Saturday, 17 September 2011

Restaurant Review: Tao's

Location: 201 Bulleen Rd, Bulleen
Phone: (03) 9852 0777
Link: www.taosrestaurant.com.au
Cuisine: Fusion?
Overall Impression: 6/10

The danger with fusion cuisine is that there is a lot more room for error. In Tao’s case, I am not sure I would even classify the cuisine it serves as ‘fusion’. There are dishes from different cultures all over the menu but there is no fusion in the equation. Take for example, our entrees: the drunken chicken dish is distinctly Shanghainese, the Ka-seki Sashimi is Japanese and the Beef Consommé is without a doubt Taiwanese. The dishes themselves are not a result of ‘fusion’. They simply exist on the same menu.
Tao's Seasonal Assorted Platter
The Oyster was beautifully fresh. However, the balance of flavours in the vinaigrette that accompanied it was not quite right. It was too sweet. The dip that was to be eaten with the bread stick was very pedestrian and the rolled cured meat around a small piece of cucumber was at best, underwhelming.
Raw Beef Nigiri with Sesame Sauce
The sesame sauce went incredibly well with the Beef Nigiri. The beef itself was tender and delectable.
Tao’s Drunken Chicken
The chicken was wonderfully tender and infused with a beautiful rice wine flavour. It brought back memories of eating drunken chicken in Shanghai. It was perfectly seasoned and well balanced.
Kai-seki Style Sashimi
The sashimi was very fresh and enjoyable.
Teapot Style Bonitto Dobimushi
This soup was very disappointing. It tasted like it had been made of frozen marinara mix that had been boiled with water with a bit of instant miso soup mix added to the mixture at the end.  
Beef Consommé
The beef consommé was very good. It was basically a Taiwanese style beef brisket. Although it was a clear soup, it was smacked full of flavour. The beef was tender and flavoursome.
Palate cleanser - Plum shots
Baked Ocean Trout with Sweet Corn Paste
The Trout was unfortunately overcooked. The sweet corn paste did not do the dish any favours.
Hot Stone Sizzling Steak
The black pepper seasoning worked very well. The Steak arrived, sizzling on the plate. As such, it was ‘perfectly cooked’ in the sense that if you were not a fan of medium-rare steak, all you had to do was wait for a while longer. The steak was juicy, tender and had a very good flavour to it. The stir-fried side dish consisting of vegetables were an odd presence on the plate. It was not very good by itself and it did not go well with the steak either. It is worth noting that the exact same side dish was used for all the main dishes that we had.  
Marinated Rack of Lamb
The lamb was cooked perfectly. Tender and delicious, the mint sauce matched the lamb very well.
Rice of the Day
Almond Tart with Custard Sauce
This dish was disconcerting.
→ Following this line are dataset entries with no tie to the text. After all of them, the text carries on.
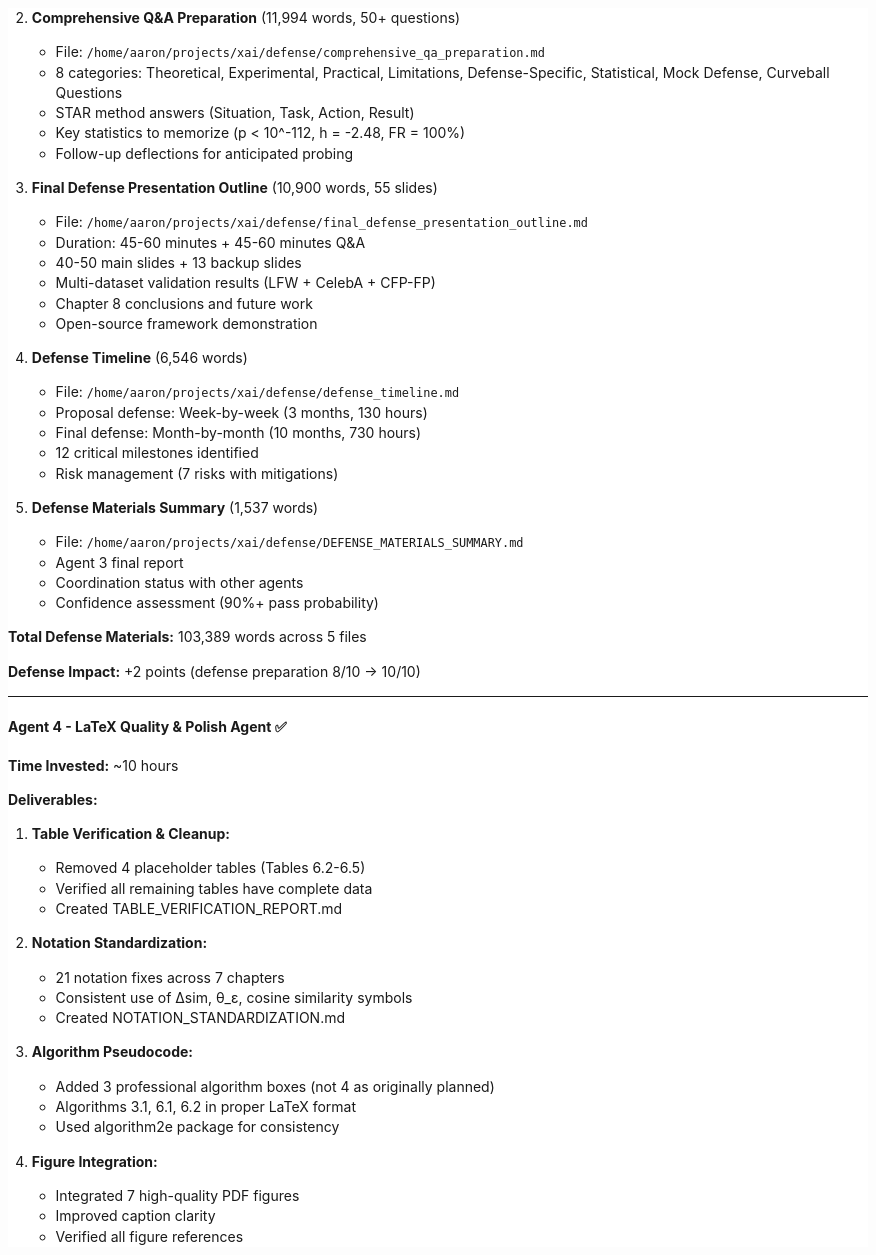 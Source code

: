 2. **Comprehensive Q&A Preparation** (11,994 words, 50+ questions)
   - File: `/home/aaron/projects/xai/defense/comprehensive_qa_preparation.md`
   - 8 categories: Theoretical, Experimental, Practical, Limitations, Defense-Specific, Statistical, Mock Defense, Curveball Questions
   - STAR method answers (Situation, Task, Action, Result)
   - Key statistics to memorize (p < 10^-112, h = -2.48, FR = 100%)
   - Follow-up deflections for anticipated probing

3. **Final Defense Presentation Outline** (10,900 words, 55 slides)
   - File: `/home/aaron/projects/xai/defense/final_defense_presentation_outline.md`
   - Duration: 45-60 minutes + 45-60 minutes Q&A
   - 40-50 main slides + 13 backup slides
   - Multi-dataset validation results (LFW + CelebA + CFP-FP)
   - Chapter 8 conclusions and future work
   - Open-source framework demonstration

4. **Defense Timeline** (6,546 words)
   - File: `/home/aaron/projects/xai/defense/defense_timeline.md`
   - Proposal defense: Week-by-week (3 months, 130 hours)
   - Final defense: Month-by-month (10 months, 730 hours)
   - 12 critical milestones identified
   - Risk management (7 risks with mitigations)

5. **Defense Materials Summary** (1,537 words)
   - File: `/home/aaron/projects/xai/defense/DEFENSE_MATERIALS_SUMMARY.md`
   - Agent 3 final report
   - Coordination status with other agents
   - Confidence assessment (90%+ pass probability)

**Total Defense Materials:** 103,389 words across 5 files

**Defense Impact:** +2 points (defense preparation 8/10 → 10/10)

---

#### Agent 4 - LaTeX Quality & Polish Agent ✅
**Time Invested:** ~10 hours

**Deliverables:**

1. **Table Verification & Cleanup:**
   - Removed 4 placeholder tables (Tables 6.2-6.5)
   - Verified all remaining tables have complete data
   - Created TABLE_VERIFICATION_REPORT.md

2. **Notation Standardization:**
   - 21 notation fixes across 7 chapters
   - Consistent use of Δsim, θ_ε, cosine similarity symbols
   - Created NOTATION_STANDARDIZATION.md

3. **Algorithm Pseudocode:**
   - Added 3 professional algorithm boxes (not 4 as originally planned)
   - Algorithms 3.1, 6.1, 6.2 in proper LaTeX format
   - Used algorithm2e package for consistency

4. **Figure Integration:**
   - Integrated 7 high-quality PDF figures
   - Improved caption clarity
   - Verified all figure references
What was described as an almond tart was 4 unpitted cherries sandwiched between two biscuits with custard drizzled inside it.
Crème brûlée
Coffee Cheese Cake
The coffee cheese cake was particularly good. The caramelised popcorn brought a ‘crunch’ element to the dish and the coffee reduction on the plate brought a depth to the whole dessert.

All in all, it was an enjoyable meal. Most people I know either hate or love Tao’s. Personally, it does not invoke in me any strong emotions on either side of the spectrum. For the very reasonable price we paid ($38 for a 6 course degustation), I thought it was fair. Notably, the food was far more pleasing to the eye than to the taste bud. However, nothing was particularly bad. The ambience was lovely. The service was impeccable. The timing of each dish was difficult to fault. I would recommend this restaurant for a lazy Sunday lunch.